The death of the Gas boiler by 2025
What’s the point?
The Scottish government has vowed to make all new homes more environmentally-friendly by 2025 to help tackle climate change. Part of this directive is looking at the use of low carbon heating systems with a move away from gas boiler central heating.
While the rest of the UK has not yet followed suit, a similar commitment was made from the then English counterpart, Philip Hammond, back in the spring of 2019.
How realistic is removing gas boilers? Is the technology available? Who’s going to pay for this? What’s the point?
How realistic is this?
If the UK was to stop using gas to heat our homes, the only real alternative would be electricity. While great strides are being made to decarbonise our national grid, and renewables are slowly overtaking fossil fuels, half of the UKs electricity is still coming from fossil fuel sources (gas and coal). So by stopping Gas at one point, are we just pushing the problem back to the grid.

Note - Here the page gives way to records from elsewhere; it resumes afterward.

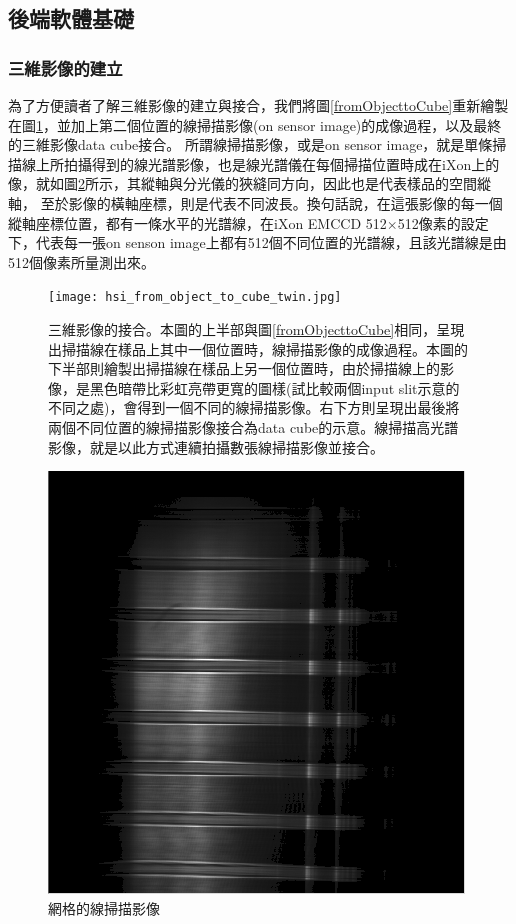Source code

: \documentclass[12pt]{article}
\begin{document}
\subsection{後端軟體基礎}
\subsubsection{三維影像的建立}

為了方便讀者了解三維影像的建立與接合，我們將圖\ref{fromObjecttoCube}重新繪製在圖\ref{fig: form data cube}，並加上第二個位置的線掃描影像(on sensor image)的成像過程，以及最終的三維影像data cube接合。
所謂線掃描影像，或是on sensor image，就是單條掃描線上所拍攝得到的線光譜影像，也是線光譜儀在每個掃描位置時成在iXon上的像，就如圖\ref{figure: linespectrum}所示，其縱軸與分光儀的狹縫同方向，因此也是代表樣品的空間縱軸，
至於影像的橫軸座標，則是代表不同波長。換句話說，在這張影像的每一個縱軸座標位置，都有一條水平的光譜線，在iXon EMCCD 512$\times$512像素的設定下，代表每一張on senson image上都有512個不同位置的光譜線，且該光譜線是由512個像素所量測出來。

\begin{figure}
    \centering
    \texttt{[image: hsi\_from\_object\_to\_cube\_twin.jpg]}
    \caption[三維影像的接合]{三維影像的接合。本圖的上半部與圖\ref{fromObjecttoCube}相同，呈現出掃描線在樣品上其中一個位置時，線掃描影像的成像過程。本圖的下半部則繪製出掃描線在樣品上另一個位置時，由於掃描線上的影像，是黑色暗帶比彩虹亮帶更寬的圖樣(試比較兩個input slit示意的不同之處)，會得到一個不同的線掃描影像。右下方則呈現出最後將兩個不同位置的線掃描影像接合為data cube的示意。線掃描高光譜影像，就是以此方式連續拍攝數張線掃描影像並接合。}
    \label{fig: form data cube}
\end{figure}


\begin{figure}[h]
    \centering
    \includegraphics[width=0.5\linewidth]{lineSpectrum1213LDLS.png}
    \caption{網格的線掃描影像}
    \label{figure: linespectrum}
\end{figure}
\end{document}
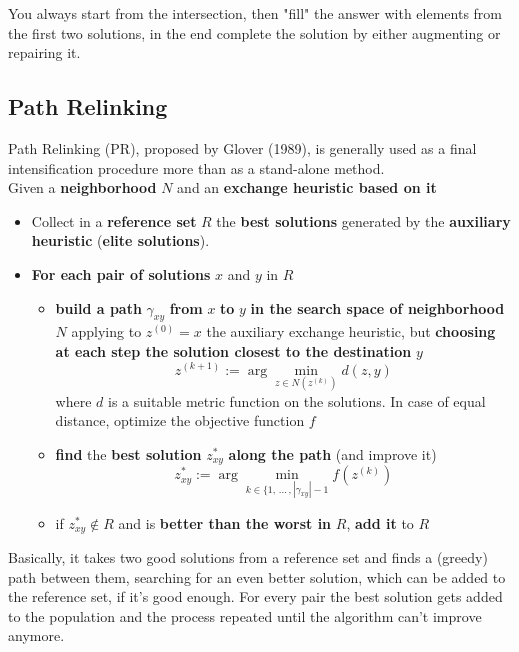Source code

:You always start from the intersection, then "fill" the answer with elements from the first two solutions, in the end complete the solution by either augmenting or repairing it.\\

\newpage

\subsection{Path Relinking}
Path Relinking (PR), proposed by Glover (1989), is generally used as a final intensification procedure more than as a stand-alone method.\\

Given a \textbf{neighborhood} $N$ and an \textbf{exchange heuristic based on it}
\begin{itemize}
	\item Collect in a \textbf{reference set} $R$ the \textbf{best solutions} generated by the \textbf{auxiliary heuristic} (\textbf{elite solutions}).\\
	
	\item \textbf{For each pair of solutions} $x$ and $y$ in $R$
	\begin{itemize}
		\item \textbf{build a path} $\gamma_{xy}$ \textbf{from} $x$ \textbf{to} $y$ \textbf{in the search space of neighborhood} $N$ applying to $z^{(0)} = x$ the auxiliary exchange heuristic, but \textbf{choosing at each step the solution closest to the destination} $y$
		$$ z^{(k+1)} := \arg \min_{z \in N(z^{(k)})} d (z, y ) $$
		where $d$ is a suitable metric function on the solutions. In case of equal distance, optimize the objective function $f$
		
		\item \textbf{find} the \textbf{best solution} $z_{xy}^\ast$ \textbf{along the path} (and improve it)
		$$ z^\ast_{xy} := \arg \min_{k \in \{1 , \, ... \, , |\gamma_{xy}| - 1} f (z^{(k)}) $$
		
		\item if $z^\ast_{xy} \notin R$ and is \textbf{better than the worst in} $R$, \textbf{add it} to $R$
	\end{itemize}
	\nn
\end{itemize}

Basically, it takes two good solutions from a reference set and finds a (greedy) path between them, searching for an even better solution, which can be added to the reference set, if it's good enough. For every pair the best solution gets added to the population and the process repeated until the algorithm can't improve anymore.\\

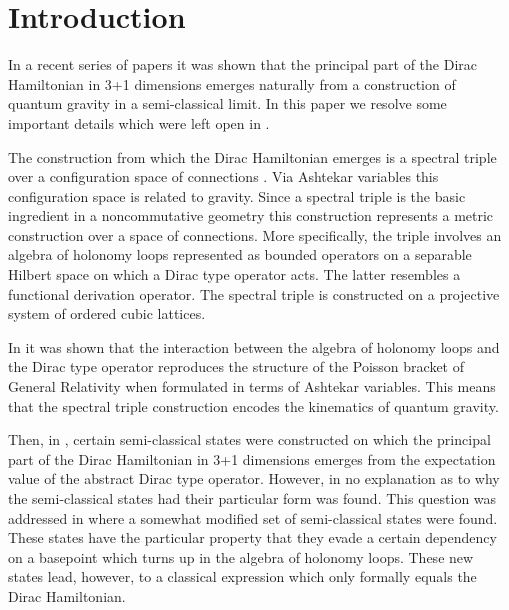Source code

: \documentclass[12pt]{article}
\begin{document}
\newpage




\newpage




\section{Introduction}

In a recent series of papers \cite{AGNP1,Aastrup:2009dy,Aastrup:2010kb} it was shown that the principal part of the Dirac Hamiltonian in 3+1 dimensions emerges naturally from a construction of quantum gravity in a semi-classical limit. In this paper we resolve some important details which were left open in \cite{Aastrup:2010kb}. 

The construction from which the Dirac Hamiltonian emerges is a spectral triple over a configuration space of connections \cite{AGN3,AGN1,AGN2,Aastrup:2005yk}. Via Ashtekar variables \cite{Ashtekar:1986yd,Ashtekar:1987gu} this configuration space is related to gravity. Since a spectral triple is the basic ingredient in a noncommutative geometry this construction represents a metric construction over a space of connections. More specifically, the triple involves an algebra of holonomy loops represented as bounded operators on a separable Hilbert space on which a Dirac type operator acts. The latter resembles a functional derivation operator. The spectral triple is constructed on a projective system of ordered cubic lattices.

In \cite{AGNP1,AGN2} it was shown that the interaction between the algebra of holonomy loops and the Dirac type operator reproduces the structure of the Poisson bracket of General Relativity when formulated in terms of Ashtekar variables. This means that the spectral triple construction encodes the kinematics of quantum gravity. 

Then, in  \cite{AGNP1}, certain semi-classical states were constructed on which the principal part of the Dirac Hamiltonian in 3+1 dimensions emerges from the expectation value of the abstract Dirac type operator. However, in  \cite{AGNP1} no explanation as to why the semi-classical states had their particular form was found.  This question was addressed in \cite{Aastrup:2010kb} where a somewhat modified set of semi-classical states were found. These states have the particular property that they evade a certain dependency on a basepoint which turns up in the algebra of holonomy loops. These new states lead, however, to a classical expression which only formally equals the Dirac Hamiltonian.
\end{document}
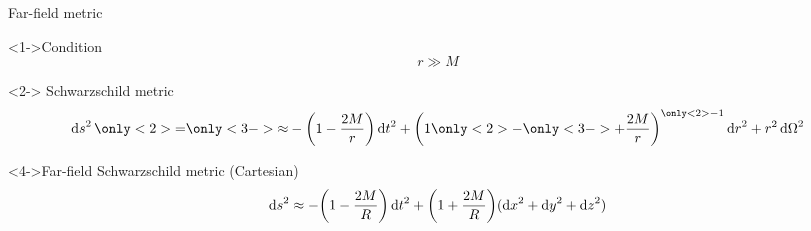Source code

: \documentclass{beamer}
\let\svthefootnote\thefootnote
\newcommand\blankfootnote[1]{%
  \let\thefootnote\relax\footnotetext{#1}%
  \let\thefootnote\svthefootnote%
}
\begin{document}
\begin{frame}{Far-field metric}

\begin{block}<1->{Condition}
\begin{displaymath}
  r \gg M
\end{displaymath}
\end{block}

\begin{block}<2->{ Schwarzschild metric}
\begin{displaymath}
  \dd{s}^2 \only<2>{=} \only<3->{\approx}
 -\qty(1 - \frac{2M}{r}) \dd{t}^2 +
  \qty(1 \only<2>{-} \only<3->{+} \frac{2M}{r})^{\only<2>{-1}{}} \dd{r}^2 +
  r^2 \dd{\Omega}^2
\end{displaymath}
\end{block}

\begin{block}<4->{Far-field Schwarzschild metric (Cartesian)}
\begin{displaymath}
  \dd{s}^2 \approx
 -\qty(1 - \frac{2M}{R}) \dd{t}^2 +
  \qty(1 + \frac{2M}{R}) (\dd{x}^2 + \dd{y}^2 + \dd{z}^2)
\end{displaymath}
\end{block}


\blankfootnote{\textcite[pp. 263]{Schutz}}



\end{frame}

\end{document}
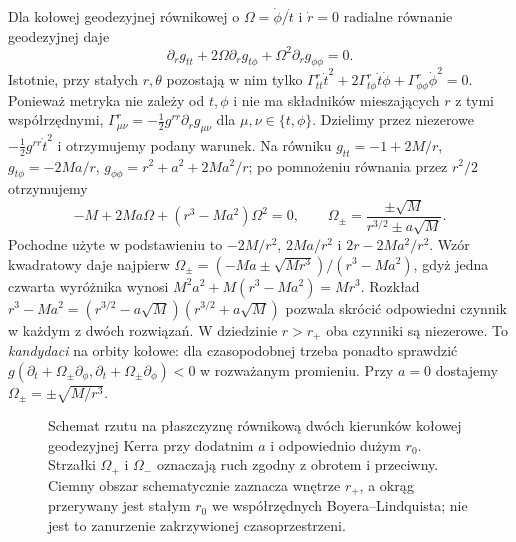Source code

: \begin{przyklad}
Dla kołowej geodezyjnej równikowej o
$\Omega=\dot\phi/\dot t$ i $\dot r=0$
radialne równanie geodezyjnej daje
\[
 \partial_rg_{tt}+2\Omega\partial_rg_{t\phi}
                 +\Omega^2\partial_rg_{\phi\phi}=0.
\]
Istotnie, przy stałych $r,\theta$ pozostają w nim tylko
$\Gamma^r_{tt}\dot t^2
+2\Gamma^r_{t\phi}\dot t\dot\phi
+\Gamma^r_{\phi\phi}\dot\phi^2=0$.
Ponieważ metryka nie zależy od $t,\phi$ i nie ma
składników mieszających $r$ z tymi współrzędnymi,
$\Gamma^r_{\mu\nu}=-\tfrac12g^{rr}\partial_rg_{\mu\nu}$
dla $\mu,\nu\in\{t,\phi\}$.
Dzielimy przez niezerowe $-\tfrac12g^{rr}\dot t^2$
i otrzymujemy podany warunek.
Na równiku
$g_{tt}=-1+2M/r$,
$g_{t\phi}=-2Ma/r$,
$g_{\phi\phi}=r^2+a^2+2Ma^2/r$;
po pomnożeniu równania przez $r^2/2$
otrzymujemy
\[
 -M+2Ma\Omega+(r^3-Ma^2)\Omega^2=0,
 \qquad
 \Omega_\pm=\frac{\pm\sqrt M}{r^{3/2}\pm a\sqrt M}.
\]
Pochodne użyte w podstawieniu to
$-2M/r^2$, $2Ma/r^2$ i $2r-2Ma^2/r^2$.
Wzór kwadratowy daje najpierw
$\Omega_\pm=(-Ma\pm\sqrt{Mr^3})/(r^3-Ma^2)$,
gdyż jedna czwarta wyróżnika wynosi
$M^2a^2+M(r^3-Ma^2)=Mr^3$.
Rozkład
$r^3-Ma^2=(r^{3/2}-a\sqrt M)(r^{3/2}+a\sqrt M)$
pozwala skrócić odpowiedni czynnik w każdym z dwóch rozwiązań.
W dziedzinie $r>r_+$ oba czynniki są niezerowe.
To \emph{kandydaci} na orbity kołowe: dla
czasopodobnej trzeba ponadto sprawdzić
$g(\partial_t+\Omega_\pm\partial_\phi,
   \partial_t+\Omega_\pm\partial_\phi)<0$
w rozważanym promieniu. Przy $a=0$
dostajemy $\Omega_\pm=\pm\sqrt{M/r^3}$.
\end{przyklad}

\begin{figure}[htbp]
\centering
{}
\caption{Schemat rzutu na płaszczyznę równikową dwóch kierunków kołowej geodezyjnej Kerra przy dodatnim $a$ i odpowiednio dużym $r_0$. Strzałki $\Omega_+$ i $\Omega_-$ oznaczają ruch zgodny z obrotem i przeciwny. Ciemny obszar schematycznie zaznacza wnętrze $r_+$, a okrąg przerywany jest stałym $r_0$ we współrzędnych Boyera--Lindquista; nie jest to zanurzenie zakrzywionej czasoprzestrzeni.}
\label{fig:geodezyjna-kerr-kolowa}
\end{figure}

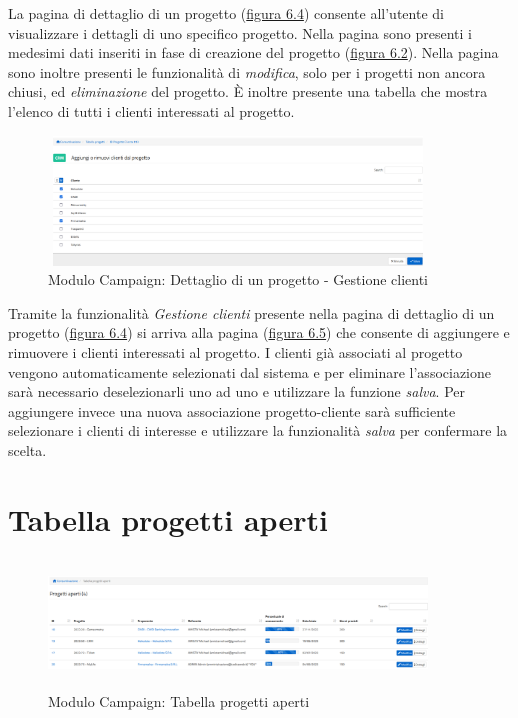 \noindent La pagina di dettaglio di un progetto ({\hyperref[fig:dettaglioProgetto]{figura 6.4}}) consente all'utente di visualizzare i dettagli di uno specifico progetto. Nella pagina sono presenti i medesimi dati inseriti in fase di creazione del progetto ({\hyperref[fig:nuovoProgetto]{figura 6.2}}). Nella pagina sono inoltre presenti le funzionalità di \textit{modifica}, solo per i progetti non ancora chiusi, ed \textit{eliminazione} del progetto. È inoltre presente una tabella che mostra l'elenco di tutti i clienti interessati al progetto. 

\begin{figure}[!h]
\centering
\includegraphics[width=380px, height=130px]{../images/UI/06-aggiungiRimuoviClienti.png}
\caption{Modulo Campaign: Dettaglio di un progetto - Gestione clienti}
\label{fig:gestioneClienti}
\end{figure}

\noindent Tramite la funzionalità \textit{Gestione clienti} presente nella pagina di dettaglio di un progetto ({\hyperref[fig:dettaglioProgetto]{figura 6.4}}) si arriva alla pagina ({\hyperref[fig:gestioneClienti]{figura 6.5}}) che consente di aggiungere e rimuovere i clienti interessati al progetto. I clienti già associati al progetto vengono automaticamente selezionati dal sistema e per eliminare l'associazione sarà necessario deselezionarli uno ad uno e utilizzare la funzione \textit{salva}. Per aggiungere invece una nuova associazione progetto-cliente sarà sufficiente selezionare i clienti di interesse e utilizzare la funzionalità \textit{salva} per confermare la scelta.

\pagebreak

\section{Tabella progetti aperti}
\begin{figure}[!h]
\centering
\includegraphics[width=380px, height=130px]{../images/UI/07-tabellaProgettiAperti.png}
\caption{Modulo Campaign: Tabella progetti aperti}
\label{fig:tabellaProgettiAperti}
\end{figure}

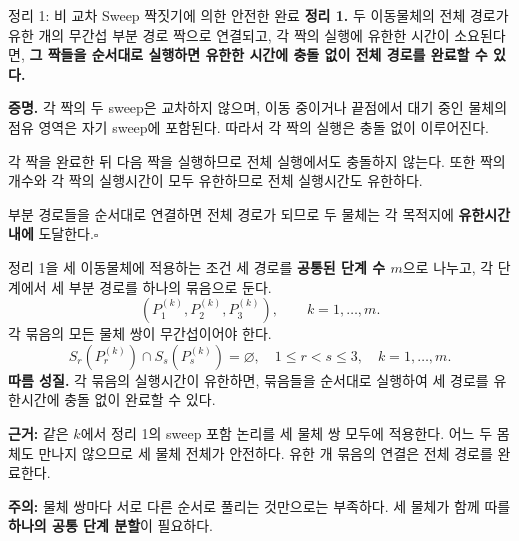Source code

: \begin{frame}{정리 1: 비 교차 Sweep 짝짓기에 의한 안전한 완료}
\textbf{정리 1.} 두 이동물체의 전체 경로가 유한 개의 무간섭 부분 경로 짝으로 연결되고, 각 짝의 실행에 유한한 시간이 소요된다면, \textbf{그 짝들을 순서대로 실행하면 유한한 시간에 충돌 없이 전체 경로를 완료할 수 있다.}
\medskip\par
\textbf{증명.} 각 짝의 두 sweep은 교차하지 않으며, 이동 중이거나 끝점에서 대기 중인 물체의 점유 영역은 자기 sweep에 포함된다. 따라서 각 짝의 실행은 충돌 없이 이루어진다.
\medskip\par
각 짝을 완료한 뒤 다음 짝을 실행하므로 전체 실행에서도 충돌하지 않는다. 또한 짝의 개수와 각 짝의 실행시간이 모두 유한하므로 전체 실행시간도 유한하다.
\medskip\par
부분 경로들을 순서대로 연결하면 전체 경로가 되므로 두 물체는 각 목적지에 \textbf{유한시간 내에} 도달한다.\hfill$\square$
\end{frame}

\begin{frame}{정리 1을 세 이동물체에 적용하는 조건}
세 경로를 \textbf{공통된 단계 수 $m$}으로 나누고, 각 단계에서 세 부분 경로를 하나의 묶음으로 둔다.
\[
\left(P_1^{(k)},P_2^{(k)},P_3^{(k)}\right),\qquad k=1,\ldots,m.
\]
각 묶음의 모든 물체 쌍이 무간섭이어야 한다.
\begin{equation}
S_r(P_r^{(k)})\cap S_s(P_s^{(k)})=\varnothing,
\quad 1\le r<s\le3,\quad k=1,\ldots,m.
\tag{14}
\end{equation}
\textbf{따름 성질.} 각 묶음의 실행시간이 유한하면, 묶음들을 순서대로 실행하여 세 경로를 유한시간에 충돌 없이 완료할 수 있다.
\medskip\par
\small \textbf{근거:} 같은 $k$에서 정리 1의 sweep 포함 논리를 세 물체 쌍 모두에 적용한다. 어느 두 몸체도 만나지 않으므로 세 물체 전체가 안전하다. 유한 개 묶음의 연결은 전체 경로를 완료한다.
\medskip\par
\textbf{주의:} 물체 쌍마다 서로 다른 순서로 풀리는 것만으로는 부족하다. 세 물체가 함께 따를 \textbf{하나의 공통 단계 분할}이 필요하다.
\end{frame}

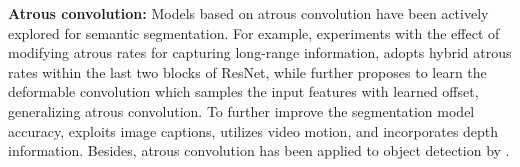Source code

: \textbf{Atrous convolution:} Models based on atrous convolution have been actively explored for semantic segmentation. For example, \cite{wu2016bridging} experiments with the effect of modifying atrous rates for capturing long-range information, \cite{wang2017understanding} adopts hybrid atrous rates within the last two blocks of ResNet, while \cite{dai2017deformable} further proposes to learn the deformable convolution which samples the input features with learned offset, generalizing atrous convolution. To further improve the segmentation model accuracy, \cite{wanglearning} exploits image captions, \cite{jain2017fusionseg} utilizes video motion, and \cite{kong2017recurrent} incorporates depth information. Besides, atrous convolution has been applied to object detection by \cite{papandreou2014untangling, dai2016rfcn, huang2016speed}.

The cost of electricity is at least four times the price of gas. Homes with electric heating – even those with heat pumps – would still be paying more than the same house with a gas boiler. It just doesn’t make financial sense.
There are still articles with titles like “Americas Light bulb revolution” in 2019! What chance do we have of bringing in a fundamental change to the way we think about heating, one which impacts every facet of the built environment when America have only just caught onto LED!
Is the technology available?
After a trip to the Homes & Renovation Show in Excel last November, I met Ross from NIBE. Never heard of them? They are a small Swedish heating pump manufacturer with a turnover of over 20 Billion SEK. It turns out Sweden have being doing it right for years and are on their 4/5th generation heat pump.
Exhaust Air Heat Pumps (EAHP) was a new technology to me. Heat pumps in general are just using refrigeration technology that exists in every single home, so it is a tried and tested formula which exists in a wide range of current appliances. The advantage of EAHP over Air source heat pumps, is that it combines mechanical ventilation and air source technology to provide low energy heating, hot water and ventilation from within the internal space, so no noisy external units. The simplicity of the EAHP and the removal of flues provide flexibility when designing them for smaller self-contained apartments. The EAHP units are 300% more efficient with no drop in performance over its expected 20 year lifespan (assuming it is maintained and serviced).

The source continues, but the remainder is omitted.